Demand Level & Outlook
Demand is improving but unevenly
Truckload demand is picking up, but not across the board. Lower tender acceptance rates are pushing more freight into the spot market, where pricing is climbing.
The recovery is fragmented: retail and CPG are gaining ground, while industrial freight remains soft and manufacturing is only beginning to show signs of life.
Flatbed is the outlier. Demand tied to infrastructure and energy projects continues to surge, with load-to-truck ratios signaling an extremely tight market.
At the same time, rising fuel costs (driven in part by global instability) are starting to reshape the outlook.
Bottom line: Demand is returning, but it’s inconsistent and pressure is building beneath the surface.
Supply, Capacity, and Carrier Operating Costs
Capacity is tightening and costs are accelerating
The biggest story in the market right now is supply.
Driver availability is shrinking due to regulatory changes, while continued carrier exits are pulling even more capacity out of the system. The result: capacity is leaving faster than it’s being replaced.
At the same time, carriers are facing a sharp rise in operating costs, especially fuel. Diesel prices have jumped significantly in a short period, increasing monthly spend and squeezing margins even with surcharges in place.
New truck orders are rising, but mostly tied to replacement cycles—not meaningful expansion—meaning relief isn’t coming in the near term.
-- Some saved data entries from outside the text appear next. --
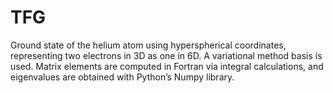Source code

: # TFG
 Ground state of the helium atom using hyperspherical coordinates, representing two electrons in 3D as one in 6D. A variational method basis is used. Matrix elements are computed in Fortran via integral calculations, and eigenvalues are obtained with Python’s Numpy library.
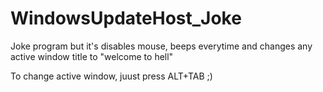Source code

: # WindowsUpdateHost_Joke
Joke program but it's disables mouse, beeps everytime and changes any active window title to "welcome to hell"


To change active window, juust press ALT+TAB ;)
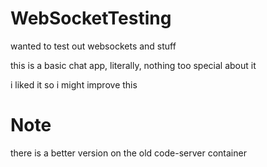 # WebSocketTesting
wanted to test out websockets and stuff

this is a basic chat app, literally, nothing too special about it

i liked it so i might improve this 

# Note
there is a better version on the old code-server container
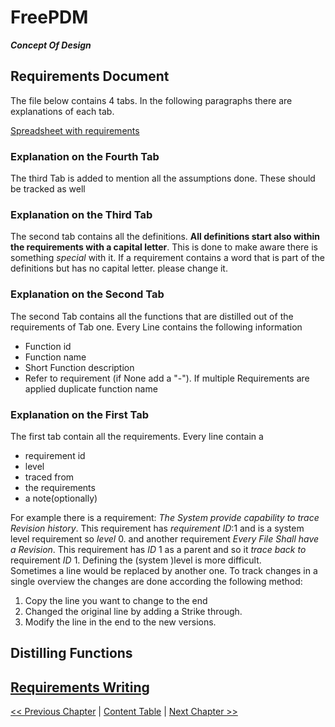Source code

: # FreePDM
***Concept Of Design***

## Requirements Document

The file below contains 4 tabs.
In the following paragraphs there are explanations of each tab.

[Spreadsheet with requirements](../FreePDM_CoD-Figures/FreePDM_04-Requirements.fods)

### Explanation on the Fourth Tab

The third Tab is added to mention all the assumptions done.
These should be tracked as well

### Explanation on the Third Tab

The second tab contains all the definitions.
**All definitions start also within the requirements with a capital letter**.
This is done to make aware there is something _special_ with it.
If a requirement contains a word that is part of the definitions but has no capital letter. please change it.

### Explanation on the Second Tab

The second Tab contains all the functions that are distilled out of the requirements of Tab one.
Every Line contains the following information

- Function id
- Function name
- Short Function description
- Refer to requirement (if None add a "-").
If multiple Requirements are applied duplicate function name

### Explanation on the First Tab

The first tab contain all the requirements.
Every line contain a 

- requirement id
- level
- traced from
- the requirements
- a note(optionally)

For example there is a requirement:
_The System provide capability to trace Revision history_.
This requirement has _requirement ID_:1 and is a system level requirement so _level_ 0.
and another requirement
_Every File Shall have a Revision_.
This requirement has _ID_ 1 as a parent and so it _trace back to_ requirement _ID_ 1.
Defining the (system )level is more difficult.  
Sometimes a line would be replaced by another one.
To track changes in a single overview the changes are done according the following method:

1. Copy the line you want to change to the end
2. Changed the original line by adding a Strike through.
3. Modify the line in the end to the new versions.

## Distilling Functions



## [Requirements Writing](FreePDM_04-1-RequirementsWriting.md)

[<< Previous Chapter](FreePDM_03-2-SVNProjectStructure.md) | [Content Table](README.md) | [Next Chapter >>](FreePDM_05-Architecture.md)
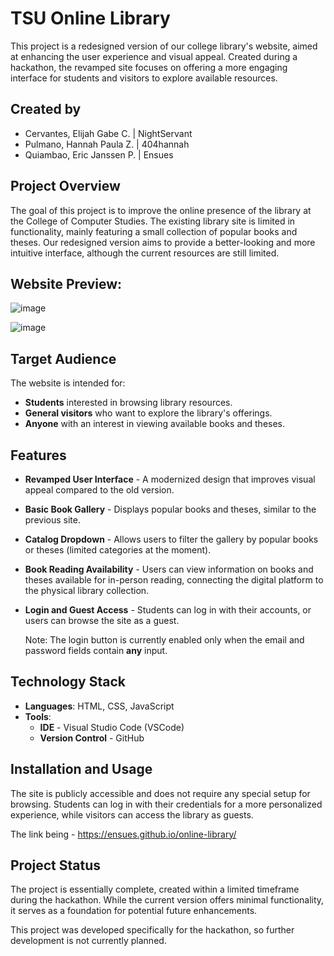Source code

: 
# TSU Online Library

This project is a redesigned version of our college library's website, aimed at enhancing the user experience and visual appeal. Created during a hackathon, the revamped site focuses on offering a more engaging interface for students and visitors to explore available resources.

## Created by
- Cervantes, Elijah Gabe C. | NightServant
- Pulmano, Hannah Paula Z. | 404hannah
- Quiambao, Eric Janssen P. | Ensues


## Project Overview

The goal of this project is to improve the online presence of the library at the College of Computer Studies. The existing library site is limited in functionality, mainly featuring a small collection of popular books and theses. Our redesigned version aims to provide a better-looking and more intuitive interface, although the current resources are still limited.

## Website Preview:
![image](https://github.com/user-attachments/assets/578f5982-0cd5-4e00-87d5-d402159b02e4)

![image](https://github.com/user-attachments/assets/447ce659-ad58-490b-951e-15cc08fa21f9)

## Target Audience

The website is intended for:
- **Students** interested in browsing library resources.
- **General visitors** who want to explore the library's offerings.
- **Anyone** with an interest in viewing available books and theses.

## Features

- **Revamped User Interface** - A modernized design that improves visual appeal compared to the old version.
- **Basic Book Gallery** - Displays popular books and theses, similar to the previous site.
- **Catalog Dropdown** - Allows users to filter the gallery by popular books or theses (limited categories at the moment).
- **Book Reading Availability** - Users can view information on books and theses available for in-person reading, connecting the digital platform to the physical library collection.
- **Login and Guest Access** - Students can log in with their accounts, or users can browse the site as a guest.

    Note: The login button is currently enabled only when the email and password fields contain **any** input.

## Technology Stack
- **Languages**: HTML, CSS, JavaScript
- **Tools**:
  - **IDE** - Visual Studio Code (VSCode)
  - **Version Control** - GitHub

## Installation and Usage

The site is publicly accessible and does not require any special setup for browsing. Students can log in with their credentials for a more personalized experience, while visitors can access the library as guests.

The link being - https://ensues.github.io/online-library/

## Project Status

The project is essentially complete, created within a limited timeframe during the hackathon. While the current version offers minimal functionality, it serves as a foundation for potential future enhancements.

This project was developed specifically for the hackathon, so further development is not currently planned.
Bottom line: Less capacity plus higher costs equal a market shifting toward firmer pricing.
Spot & Contract Market Trends
Spot remains strong – Contract is catching up
Spot rates across dry van, reefer, and flatbed remain elevated year over year, even with some short-term softness in linehaul rates. Fuel surcharges are keeping total rates high and adding volatility week to week.
Flatbed continues to lead the market, supported by sustained demand tied to construction and industrial projects. Reefer and dry van are still strong, but more dependent on lane-specific dynamics and seasonality.
Contract rates are moving but slowly. They continue to lag behind spot, though rising fuel costs and tightening capacity are increasing pressure in negotiations.
Broader indicators point to continued firming, especially as utilization rises and capacity contracts.
Bottom line: Spot is setting the pace; Contract is following, but not yet caught up.